### Data records

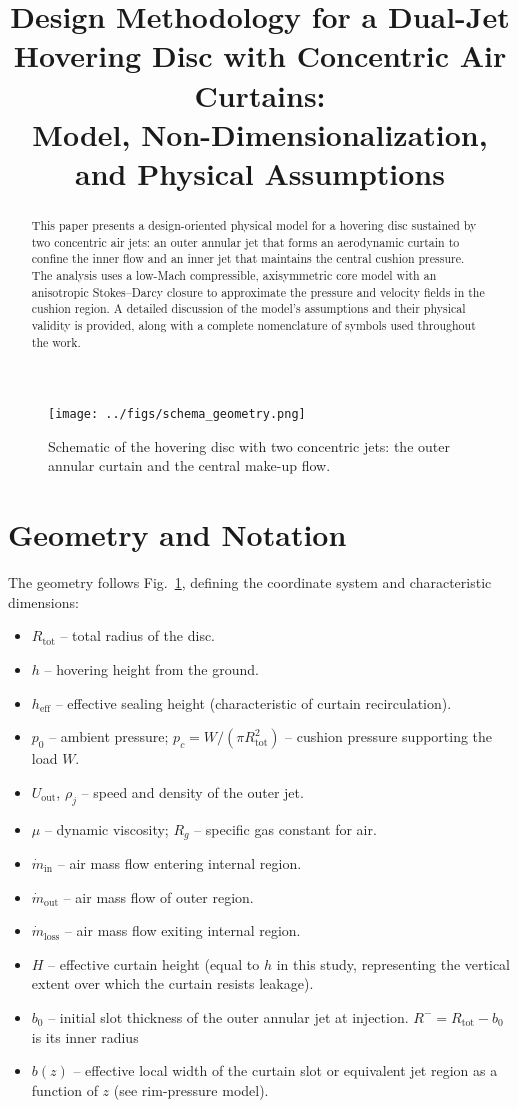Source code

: \documentclass[11pt,a4paper]{article}
\title{Design Methodology for a Dual-Jet Hovering Disc with Concentric Air Curtains:\\
Model, Non-Dimensionalization, and Physical Assumptions}
\author{ }
\date{ }
\begin{document}
\maketitle

\begin{abstract}
This paper presents a design-oriented physical model for a hovering disc sustained by two concentric air jets:
an outer annular jet that forms an aerodynamic curtain to confine the inner flow and an inner jet that maintains the central cushion pressure.
The analysis uses a low-Mach compressible, axisymmetric core model with an anisotropic Stokes--Darcy closure to approximate the pressure and velocity fields in the cushion region.
A detailed discussion of the model's assumptions and their physical validity is provided, along with a complete nomenclature of symbols used throughout the work.
\end{abstract}

\begin{figure}[t]
  \centering
  \texttt{[image: ../figs/schema\_geometry.png]}
  \caption{Schematic of the hovering disc with two concentric jets: the outer annular curtain and the central make-up flow.}
  \label{fig:geometry}
\end{figure}

\section{Geometry and Notation}
\label{sec:geometry}
The geometry follows Fig.~\ref{fig:geometry}, defining the coordinate system and characteristic dimensions:
\begin{itemize}
  \item $R_{\mathrm{tot}}$ -- total radius of the disc.
  \item $h$ -- hovering height from the ground.
  \item $h_{\mathrm{eff}}$ -- effective sealing height (characteristic of curtain recirculation).
  \item $p_0$ -- ambient pressure; $p_c=W/(\pi R_{\mathrm{tot}}^2)$ -- cushion pressure supporting the load $W$.
  \item $U_{\mathrm{out}}$, $\rho_j$ -- speed and density of the outer jet.
  \item $\mu$ -- dynamic viscosity; $R_g$ -- specific gas constant for air.
  \item $\dot{m}_{\mathrm{in}}$ -- air mass flow entering internal region.
  \item $\dot{m}_{\mathrm{out}}$ -- air mass flow of outer region.
  \item $\dot{m}_{\mathrm{loss}}$ -- air mass flow exiting internal region.
  \item $H$ -- effective curtain height (equal to $h$ in this study, representing the vertical extent over which the curtain resists leakage).
  \item $b_0$ -- initial slot thickness of the outer annular jet at injection. $R^{-}=R_{\mathrm{tot}}-b_0$ is its inner radius
  \item $b(z)$ -- effective local width of the curtain slot or equivalent jet region as a function of $z$ (see rim-pressure model).
\end{itemize}
\end{document}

### Task description
Where the data above reaches the line holding "entering internal region.", begin printing, and stop after the line holding "its inner radius". Each line must be reproduced exactly, with nothing else added.

### Exercise solution
  \item $\dot{m}_{\mathrm{in}}$ -- air mass flow entering internal region.
  \item $\dot{m}_{\mathrm{out}}$ -- air mass flow of outer region.
  \item $\dot{m}_{\mathrm{loss}}$ -- air mass flow exiting internal region.
  \item $H$ -- effective curtain height (equal to $h$ in this study, representing the vertical extent over which the curtain resists leakage).
  \item $b_0$ -- initial slot thickness of the outer annular jet at injection. $R^{-}=R_{\mathrm{tot}}-b_0$ is its inner radius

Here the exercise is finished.